For more information, connect to http://www.F-Secure.com/

---------------------------------------------------------------------
To unsubscribe, e-mail: users-unsubscribe@subversion.tigris.org
For additional commands, e-mail: users-help@subversion.tigris.org

Re: Character encodings

Posted by David Ripton <dr...@ripton.net>.
Tim Armes wrote:

> I use TortoiseSVN on Windows to commit my changes.  The message logs that I
> use often include accented characters such as the acute e.  When I use the
> Command prompt to retrieve the log, everthing is as expected.  There is,
> therefore some sort of consistancy of character encodings.
> 
> Now, when I try to view the repository using ViewCVS, my accented characters
> don't come out correctly at all.
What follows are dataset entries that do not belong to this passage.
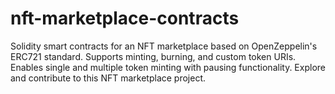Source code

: # nft-marketplace-contracts
Solidity smart contracts for an NFT marketplace based on OpenZeppelin's ERC721 standard. Supports minting, burning, and custom token URIs. Enables single and multiple token minting with pausing functionality. Explore and contribute to this NFT marketplace project.
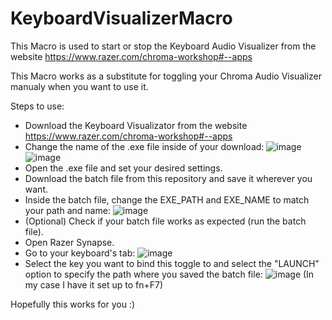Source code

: # KeyboardVisualizerMacro
This Macro is used to start or stop the Keyboard Audio Visualizer from the website https://www.razer.com/chroma-workshop#--apps

This Macro works as a substitute for toggling your Chroma Audio Visualizer manualy when you want to use it. 

Steps to use:
- Download the Keyboard Visualizator from the website https://www.razer.com/chroma-workshop#--apps
- Change the name of the .exe file inside of your download:
![image](https://github.com/user-attachments/assets/eb9eedd5-affb-4cb0-a59b-f65d63d54232)
![image](https://github.com/user-attachments/assets/0fa3c2d1-018e-4a66-aade-25f666ae0547)
- Open the .exe file and set your desired settings.
- Download the batch file from this repository and save it wherever you want.
- Inside the batch file, change the EXE_PATH and EXE_NAME to match your path and name:
![image](https://github.com/user-attachments/assets/8fd10c8f-4dfc-48c8-971f-d1b3ae83bc3f)
- (Optional) Check if your batch file works as expected (run the batch file).
- Open Razer Synapse.
- Go to your keyboard's tab:
![image](https://github.com/user-attachments/assets/7aa50513-84bd-4d77-99a2-e264b76fbcf7)
- Select the key you want to bind this toggle to and select the "LAUNCH" option to specify the path where you saved the batch file:
![image](https://github.com/user-attachments/assets/4a860f89-5d40-4ae3-875e-54d74649fe2e)
(In my case I have it set up to fn+F7)

Hopefully this works for you :)
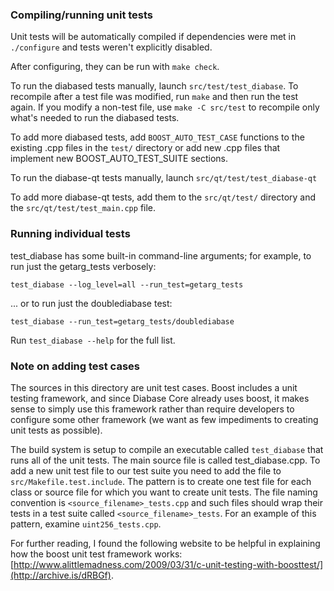 ### Compiling/running unit tests

Unit tests will be automatically compiled if dependencies were met in `./configure`
and tests weren't explicitly disabled.

After configuring, they can be run with `make check`.

To run the diabased tests manually, launch `src/test/test_diabase`. To recompile
after a test file was modified, run `make` and then run the test again. If you
modify a non-test file, use `make -C src/test` to recompile only what's needed
to run the diabased tests.

To add more diabased tests, add `BOOST_AUTO_TEST_CASE` functions to the existing
.cpp files in the `test/` directory or add new .cpp files that
implement new BOOST_AUTO_TEST_SUITE sections.

To run the diabase-qt tests manually, launch `src/qt/test/test_diabase-qt`

To add more diabase-qt tests, add them to the `src/qt/test/` directory and
the `src/qt/test/test_main.cpp` file.

### Running individual tests

test_diabase has some built-in command-line arguments; for
example, to run just the getarg_tests verbosely:

    test_diabase --log_level=all --run_test=getarg_tests

... or to run just the doublediabase test:

    test_diabase --run_test=getarg_tests/doublediabase

Run `test_diabase --help` for the full list.

### Note on adding test cases

The sources in this directory are unit test cases.  Boost includes a
unit testing framework, and since Diabase Core already uses boost, it makes
sense to simply use this framework rather than require developers to
configure some other framework (we want as few impediments to creating
unit tests as possible).

The build system is setup to compile an executable called `test_diabase`
that runs all of the unit tests.  The main source file is called
test_diabase.cpp. To add a new unit test file to our test suite you need
to add the file to `src/Makefile.test.include`. The pattern is to create
one test file for each class or source file for which you want to create
unit tests.  The file naming convention is `<source_filename>_tests.cpp`
and such files should wrap their tests in a test suite
called `<source_filename>_tests`. For an example of this pattern,
examine `uint256_tests.cpp`.

For further reading, I found the following website to be helpful in
explaining how the boost unit test framework works:
[http://www.alittlemadness.com/2009/03/31/c-unit-testing-with-boosttest/](http://archive.is/dRBGf).
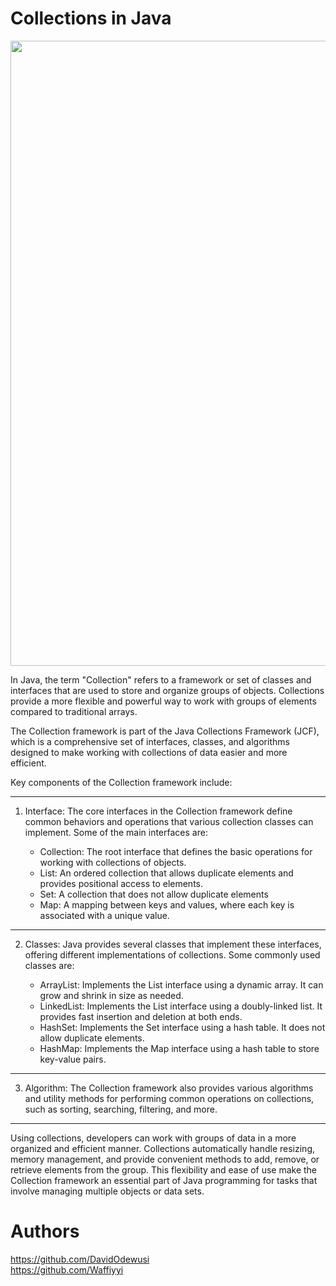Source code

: # Collections in Java

<img src="https://techvidvan.com/tutorials/wp-content/uploads/sites/2/2020/03/collection-framework-hierarchy-in-java.jpg" width="1000">

In Java, the term "Collection" refers to a framework or set of classes and interfaces that are used to store and organize groups of objects. Collections provide a more flexible and powerful way to work with groups of elements compared to traditional arrays.

The Collection framework is part of the Java Collections Framework (JCF), which is a comprehensive set of interfaces, classes, and algorithms designed to make working with collections of data easier and more efficient.

Key components of the Collection framework include:
<hr>

1. Interface: The core interfaces in the Collection framework define common behaviors and operations that various collection classes can implement. Some of the main interfaces are:

    + Collection: The root interface that defines the basic operations for working with collections of objects.
    + List: An ordered collection that allows duplicate elements and provides positional access to elements.
    + Set: A collection that does not allow duplicate elements
    + Map: A mapping between keys and values, where each key is associated with a unique value.

<hr>

2. Classes: Java provides several classes that implement these interfaces, offering different implementations of collections. Some commonly used classes are:

    + ArrayList: Implements the List interface using a dynamic array. It can grow and shrink in size as needed.
    + LinkedList: Implements the List interface using a doubly-linked list. It provides fast insertion and deletion at both ends.
    + HashSet: Implements the Set interface using a hash table. It does not allow duplicate elements.
    + HashMap: Implements the Map interface using a hash table to store key-value pairs.
<hr>

3. Algorithm: The Collection framework also provides various algorithms and utility methods for performing common operations on collections, such as sorting, searching, filtering, and more.

<hr>

<p>Using collections, developers can work with groups of data in a more organized and efficient manner. Collections automatically handle resizing, memory management, and provide convenient methods to add, remove, or retrieve elements from the group. This flexibility and ease of use make the Collection framework an essential part of Java programming for tasks that involve managing multiple objects or data sets.</p>

# Authors
https://github.com/DavidOdewusi
<br>
https://github.com/Waffiyyi


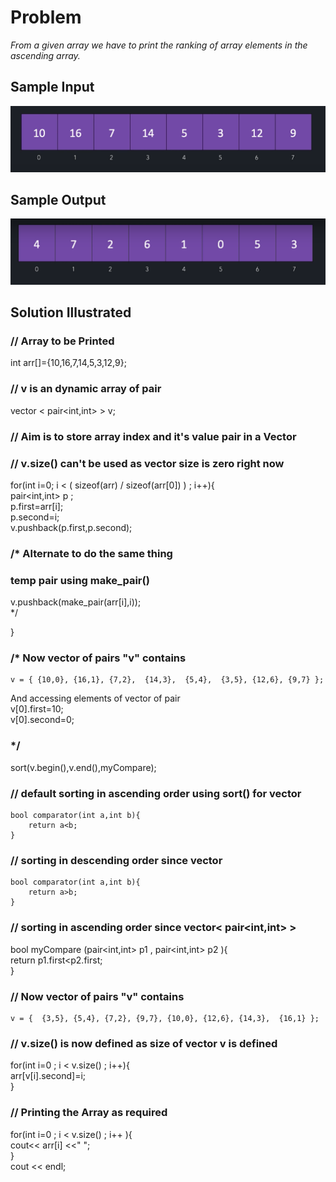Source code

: # Problem
*From a given array we have to print the ranking of array elements in the ascending array.* 

## Sample Input
![Question](/IMAGES/18.1.a.png)

## Sample Output
![Question](/IMAGES/18.1.b.png)

## Solution Illustrated 

### // Array to be Printed <br>
int arr[]={10,16,7,14,5,3,12,9}; 

### // v is an dynamic array of pair<br>
vector < pair<int,int> > v;

### // Aim is to store array index and it's value pair in a Vector
### // v.size() can't be used as vector size is zero right now<br>
for(int i=0; i < ( sizeof(arr) / sizeof(arr[0]) ) ; i++){
<br> 
pair<int,int> p ; <br>
p.first=arr[i];<br>
p.second=i;<br>
v.pushback(p.first,p.second);<br>
### /*  Alternate to do the same thing<br>
### temp pair using make_pair()<br>
v.pushback(make_pair(arr[i],i));  <br> */

}

### /* Now vector of pairs "v" contains
    v = { {10,0}, {16,1}, {7,2},  {14,3},  {5,4},  {3,5}, {12,6}, {9,7} }; 
And accessing elements of vector of pair<br>
v[0].first=10;<br>
v[0].second=0;<br>
### */

sort(v.begin(),v.end(),myCompare);
### // default sorting in ascending order using sort() for vector<int>
    bool comparator(int a,int b){
        return a<b;
    }
### // sorting in descending order since vector<int>
    bool comparator(int a,int b){
        return a>b;
    }

### // sorting in ascending order since vector< pair<int,int> >
bool myCompare (pair<int,int> p1 , pair<int,int> p2 ){<br>
    return p1.first\<p2.first;  <br>
}

### // Now vector of pairs "v" contains
    v = {  {3,5}, {5,4}, {7,2}, {9,7}, {10,0}, {12,6}, {14,3},  {16,1} };


### // v.size() is now defined as size of vector v is defined
for(int i=0 ; i \< v.size() ; i++){ <br>
    arr[v[i].second]=i;   <br>
}   <br>

### // Printing the Array as required
for(int i=0 ; i < v.size() ; i++ ){  
    cout<< arr[i] <<" "; <br>
}  <br>
cout << endl; <br>





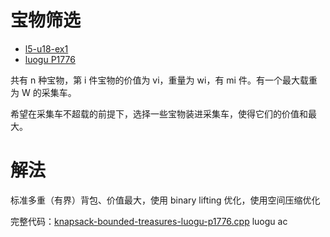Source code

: # 宝物筛选

- [l5-u18-ex1](https://oj.youdao.com/course/37/288/1#/1/14366)
- [luogu P1776](https://www.luogu.com.cn/problem/P1776)

共有 n 种宝物，第 i 件宝物的价值为 vi，重量为 wi，有 mi 件。有一个最大载重为 W 的采集车。

希望在采集车不超载的前提下，选择一些宝物装进采集车，使得它们的价值和最大。

# 解法

标准多重（有界）背包、价值最大，使用 binary lifting 优化，使用空间压缩优化

完整代码：[knapsack-bounded-treasures-luogu-p1776.cpp](code/knapsack-bounded-treasures-luogu-p1776.cpp) luogu ac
Looking in to the problem a little further,
> I discover that the character code returned for the acute e is 0x82, which
> is in fact a "low quote" under the Windows character encoding.
> 
> This is strange since the Windows encodings place this character at 0xE9.
> Indeed, had it been E9, ViewCVS would have displayed it correctly since the
> acute e is also at E9 under ISO 8859-1.
> 
> Can anyone explain what's going on.

On checkin, Subversion converts from your local encoding to UTF-8.  On 
checkout, it does the reverse.

ViewCVS is displaying the file as UTF-8, rather than translating it to 
your local encoding like the Subversion client does.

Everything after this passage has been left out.